The instance provides secure authentication, where users must have a SURF Research account prior to this tutorial, have set the SURF Research Access Management (SRAM) authentication method, and connect an SSH key to their accounts. In case you are not familiar with SRC and need help in setting up your accounts, please follow the instructions on the SURF Knowledge Base

Inside the SRC members should have access to all publicly available catalog items. If you are not able to create a catalog item, please contact SURF servicedesk.

This tutorial assumes you are member of a Collaborative Organisation (CO) in SRAM that has access to SRC and a wallet with budget in SRC with enough sources to create Galaxy and Pulsar catalog items. (For more information please refer to the SURF Knowledge Base.

You should have previous experience working with data inside Galaxy.

SSH access is required to reconfigure your Galaxy instance. Please make sure you set an SSH key in your SRAM account if you are planning to use Galaxy in SRC for this tutorial.

Hands-on: Log In to SRC
  1. Log in to SURF Research Cloud

    screenshot of SRC login portal with a bright yellow login button.

Launching Pulsar in SRC

Hands-on: Launching Pulsar
  1. In the Workspaces Tab on the bottom half of the screen, you’ll find a Plus Button at right to add a new workspace

    A small plus button is hovered over which says Add. Below galaxy-test is shown running with a yellow Access button.

  2. Clicking that will let you choose any of the Catalog Items from SRC. They’ve got a wide selection but we’re only interested in the two Pulsar Catalog Items

    the two pulsar components in SRC: Galaxy Pulsar GPU Node (CUDA) and Galaxy Pulsar Node are shown. The second is expanded showing an author, Helena Rasche, and a description: let's you run galaxy jobs on another node.

    Warning: GPUs are Expensive

    The GPU nodes are expensive.

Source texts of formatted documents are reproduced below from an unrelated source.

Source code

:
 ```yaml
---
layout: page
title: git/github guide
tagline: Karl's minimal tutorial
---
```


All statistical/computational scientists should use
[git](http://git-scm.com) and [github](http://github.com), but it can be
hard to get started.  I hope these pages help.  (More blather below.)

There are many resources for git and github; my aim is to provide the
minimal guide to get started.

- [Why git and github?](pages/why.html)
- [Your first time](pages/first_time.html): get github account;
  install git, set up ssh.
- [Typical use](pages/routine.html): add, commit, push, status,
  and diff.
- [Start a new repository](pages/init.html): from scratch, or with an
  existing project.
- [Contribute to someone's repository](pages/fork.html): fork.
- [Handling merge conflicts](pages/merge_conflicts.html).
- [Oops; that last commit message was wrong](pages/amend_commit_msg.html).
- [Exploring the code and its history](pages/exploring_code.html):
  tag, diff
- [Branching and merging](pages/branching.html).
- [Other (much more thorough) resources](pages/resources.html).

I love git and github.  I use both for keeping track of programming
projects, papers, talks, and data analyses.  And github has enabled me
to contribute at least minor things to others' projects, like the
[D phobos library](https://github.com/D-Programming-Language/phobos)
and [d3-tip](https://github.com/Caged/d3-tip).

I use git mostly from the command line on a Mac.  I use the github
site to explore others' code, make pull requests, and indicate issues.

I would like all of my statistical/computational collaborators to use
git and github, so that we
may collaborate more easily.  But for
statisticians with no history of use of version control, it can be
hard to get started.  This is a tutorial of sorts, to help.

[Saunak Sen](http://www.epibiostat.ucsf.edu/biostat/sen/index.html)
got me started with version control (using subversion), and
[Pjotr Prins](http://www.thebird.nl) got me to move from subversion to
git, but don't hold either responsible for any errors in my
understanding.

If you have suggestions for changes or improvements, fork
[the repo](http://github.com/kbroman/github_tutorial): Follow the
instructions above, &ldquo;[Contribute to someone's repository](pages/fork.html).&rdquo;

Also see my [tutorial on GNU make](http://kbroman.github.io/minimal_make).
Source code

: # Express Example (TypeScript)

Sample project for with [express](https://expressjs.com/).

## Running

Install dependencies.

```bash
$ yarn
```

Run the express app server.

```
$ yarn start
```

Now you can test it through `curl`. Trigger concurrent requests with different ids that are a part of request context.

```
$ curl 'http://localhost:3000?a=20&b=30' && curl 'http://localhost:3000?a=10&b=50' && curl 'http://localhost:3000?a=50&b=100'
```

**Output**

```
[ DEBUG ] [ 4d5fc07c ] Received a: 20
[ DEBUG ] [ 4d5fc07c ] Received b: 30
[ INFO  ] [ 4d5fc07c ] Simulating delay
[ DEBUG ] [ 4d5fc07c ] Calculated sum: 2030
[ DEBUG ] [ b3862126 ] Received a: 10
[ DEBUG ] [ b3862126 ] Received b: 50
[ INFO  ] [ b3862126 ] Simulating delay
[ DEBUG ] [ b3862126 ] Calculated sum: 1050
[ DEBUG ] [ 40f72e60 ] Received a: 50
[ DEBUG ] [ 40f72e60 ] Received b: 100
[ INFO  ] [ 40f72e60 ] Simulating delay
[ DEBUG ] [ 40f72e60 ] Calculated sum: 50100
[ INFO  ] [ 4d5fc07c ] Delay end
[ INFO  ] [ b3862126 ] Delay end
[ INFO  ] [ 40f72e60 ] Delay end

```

In fact it was the motivating reason for building this catalog item: to enable you to launch a node, run some computations, and shut it down, saving you money.

  3. Creating a “workspace” from a catalog item (a template) is easy, most of the options are fixed for you, you just need to choose the size of the item. Pick an appropriate size for whatever computations you need to do.

    workspace creation screen, choose the cloud provider is locked to SURF HPC, flavour is locked to 22.04, and the size options are available from 1GB/8CPU to 60C/750GB Hi-mem.

  4. Pick a name, it can be anything, it does not matter. Check the expiration date to ensure it is just enough time for your computation and no more.

    The standard life-time of the VM is 5 days. If you need it for longer, this option can be changed once the machine is running. Note, that once the machine is expired and deleted it cannot be restored! Plan accordingly and migrate your data in time to prevent data loss!

    This is an incredibly useful feature as it saves you from forgetting to destroy a VM. Especially for GPU nodes it can help you ensure that they disappear after your computation is complete.

    almost there! some final details reads this page, asking for name and description. both have been filled out with 'pulsar'. a yellow submit button waits at the bottom.

  5. Click submit when you are happy with the configuration.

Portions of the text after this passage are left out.